"""

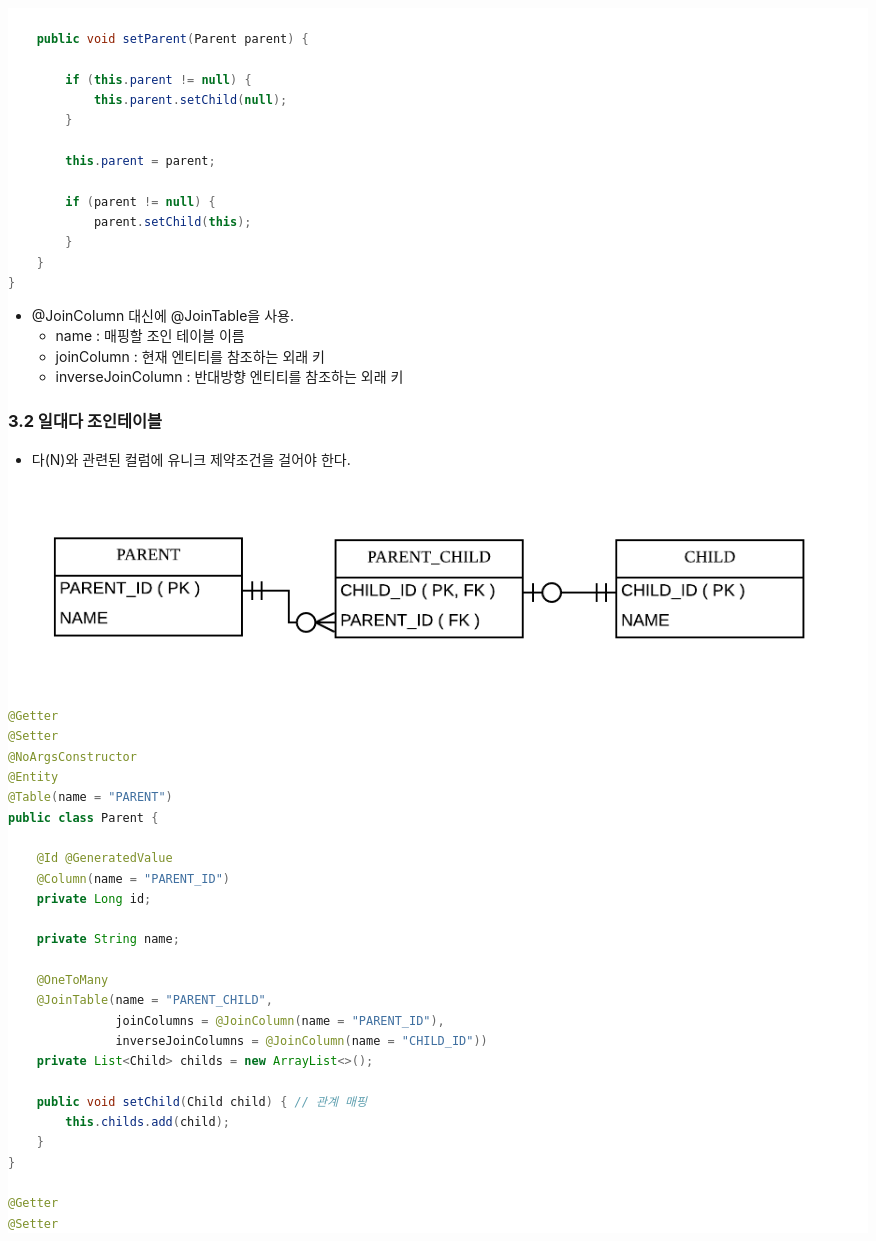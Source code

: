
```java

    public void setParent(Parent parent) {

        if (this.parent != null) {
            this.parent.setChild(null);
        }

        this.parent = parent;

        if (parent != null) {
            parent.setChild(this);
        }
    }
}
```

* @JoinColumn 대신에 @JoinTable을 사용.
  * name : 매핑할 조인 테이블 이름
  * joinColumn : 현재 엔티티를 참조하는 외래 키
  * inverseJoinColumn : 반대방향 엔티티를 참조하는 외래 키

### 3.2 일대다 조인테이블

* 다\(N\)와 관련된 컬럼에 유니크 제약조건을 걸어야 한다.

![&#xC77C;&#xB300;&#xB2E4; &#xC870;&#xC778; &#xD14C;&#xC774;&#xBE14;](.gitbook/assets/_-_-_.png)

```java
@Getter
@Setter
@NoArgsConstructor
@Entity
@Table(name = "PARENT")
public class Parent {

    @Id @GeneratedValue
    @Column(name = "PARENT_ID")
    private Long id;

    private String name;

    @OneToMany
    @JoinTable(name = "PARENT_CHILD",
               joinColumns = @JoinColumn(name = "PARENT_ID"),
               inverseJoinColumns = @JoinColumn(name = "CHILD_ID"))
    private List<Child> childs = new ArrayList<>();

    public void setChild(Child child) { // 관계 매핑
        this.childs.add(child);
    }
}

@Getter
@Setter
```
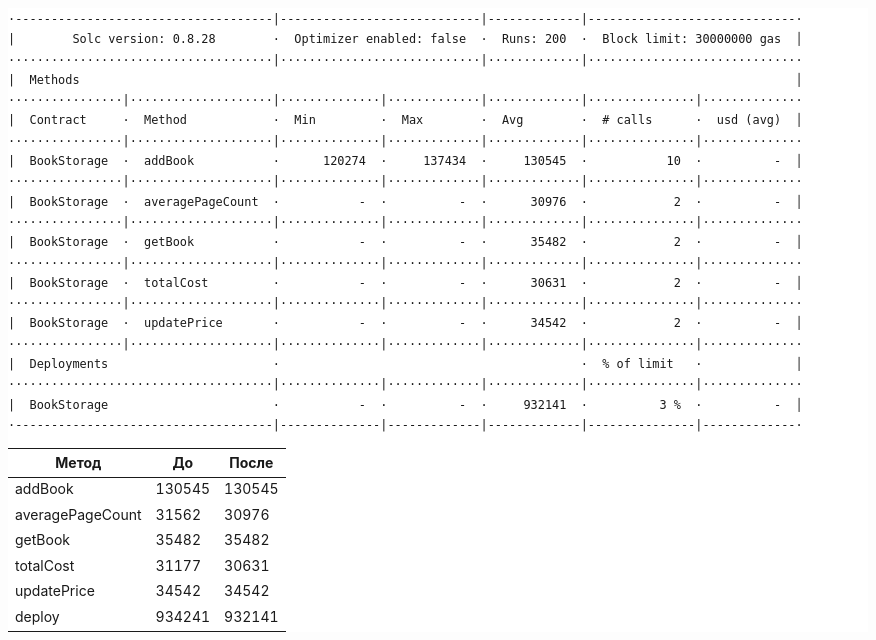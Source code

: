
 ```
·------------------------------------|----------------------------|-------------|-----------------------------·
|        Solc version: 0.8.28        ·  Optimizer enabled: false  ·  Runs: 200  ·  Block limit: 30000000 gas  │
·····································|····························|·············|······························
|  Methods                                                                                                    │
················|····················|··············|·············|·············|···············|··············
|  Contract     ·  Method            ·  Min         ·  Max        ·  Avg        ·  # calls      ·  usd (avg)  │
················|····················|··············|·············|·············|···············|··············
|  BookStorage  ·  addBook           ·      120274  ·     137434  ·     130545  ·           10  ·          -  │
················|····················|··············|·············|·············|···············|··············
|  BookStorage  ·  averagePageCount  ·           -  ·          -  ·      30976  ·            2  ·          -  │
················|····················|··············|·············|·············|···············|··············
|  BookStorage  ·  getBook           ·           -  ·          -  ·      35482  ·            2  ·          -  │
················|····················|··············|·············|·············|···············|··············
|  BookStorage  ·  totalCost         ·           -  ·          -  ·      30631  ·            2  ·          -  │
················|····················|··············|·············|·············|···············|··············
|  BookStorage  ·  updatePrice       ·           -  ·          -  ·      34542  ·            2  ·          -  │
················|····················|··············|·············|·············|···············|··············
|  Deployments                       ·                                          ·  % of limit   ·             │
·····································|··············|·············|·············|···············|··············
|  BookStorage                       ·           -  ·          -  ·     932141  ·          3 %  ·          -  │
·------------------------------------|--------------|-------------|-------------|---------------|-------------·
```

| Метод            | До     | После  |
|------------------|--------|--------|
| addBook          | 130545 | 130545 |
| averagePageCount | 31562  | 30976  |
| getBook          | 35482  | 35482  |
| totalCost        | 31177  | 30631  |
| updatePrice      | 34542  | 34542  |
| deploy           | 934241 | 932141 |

"""

*Exercise brief*:
Output the whole listing again, exactly, without its pictures.

*Task result*:
Source code

:
```java

    public void setParent(Parent parent) {

        if (this.parent != null) {
            this.parent.setChild(null);
        }

        this.parent = parent;

        if (parent != null) {
            parent.setChild(this);
        }
    }
}
```

* @JoinColumn 대신에 @JoinTable을 사용.
  * name : 매핑할 조인 테이블 이름
  * joinColumn : 현재 엔티티를 참조하는 외래 키
  * inverseJoinColumn : 반대방향 엔티티를 참조하는 외래 키

### 3.2 일대다 조인테이블

* 다\(N\)와 관련된 컬럼에 유니크 제약조건을 걸어야 한다.

![&#xC77C;&#xB300;&#xB2E4; &#xC870;&#xC778; &#xD14C;&#xC774;&#xBE14;](.gitbook/assets/_-_-_.png)

```java
@Getter
@Setter
@NoArgsConstructor
@Entity
@Table(name = "PARENT")
public class Parent {

    @Id @GeneratedValue
    @Column(name = "PARENT_ID")
    private Long id;

    private String name;

    @OneToMany
    @JoinTable(name = "PARENT_CHILD",
               joinColumns = @JoinColumn(name = "PARENT_ID"),
               inverseJoinColumns = @JoinColumn(name = "CHILD_ID"))
    private List<Child> childs = new ArrayList<>();

    public void setChild(Child child) { // 관계 매핑
        this.childs.add(child);
    }
}

@Getter
@Setter
```
Source code

:
 ```
·------------------------------------|----------------------------|-------------|-----------------------------·
|        Solc version: 0.8.28        ·  Optimizer enabled: false  ·  Runs: 200  ·  Block limit: 30000000 gas  │
·····································|····························|·············|······························
|  Methods                                                                                                    │
················|····················|··············|·············|·············|···············|··············
|  Contract     ·  Method            ·  Min         ·  Max        ·  Avg        ·  # calls      ·  usd (avg)  │
················|····················|··············|·············|·············|···············|··············
|  BookStorage  ·  addBook           ·      120274  ·     137434  ·     130545  ·           10  ·          -  │
················|····················|··············|·············|·············|···············|··············
|  BookStorage  ·  averagePageCount  ·           -  ·          -  ·      30976  ·            2  ·          -  │
················|····················|··············|·············|·············|···············|··············
|  BookStorage  ·  getBook           ·           -  ·          -  ·      35482  ·            2  ·          -  │
················|····················|··············|·············|·············|···············|··············
|  BookStorage  ·  totalCost         ·           -  ·          -  ·      30631  ·            2  ·          -  │
················|····················|··············|·············|·············|···············|··············
|  BookStorage  ·  updatePrice       ·           -  ·          -  ·      34542  ·            2  ·          -  │
················|····················|··············|·············|·············|···············|··············
|  Deployments                       ·                                          ·  % of limit   ·             │
·····································|··············|·············|·············|···············|··············
|  BookStorage                       ·           -  ·          -  ·     932141  ·          3 %  ·          -  │
·------------------------------------|--------------|-------------|-------------|---------------|-------------·
```

| Метод            | До     | После  |
|------------------|--------|--------|
| addBook          | 130545 | 130545 |
| averagePageCount | 31562  | 30976  |
| getBook          | 35482  | 35482  |
| totalCost        | 31177  | 30631  |
| updatePrice      | 34542  | 34542  |
| deploy           | 934241 | 932141 |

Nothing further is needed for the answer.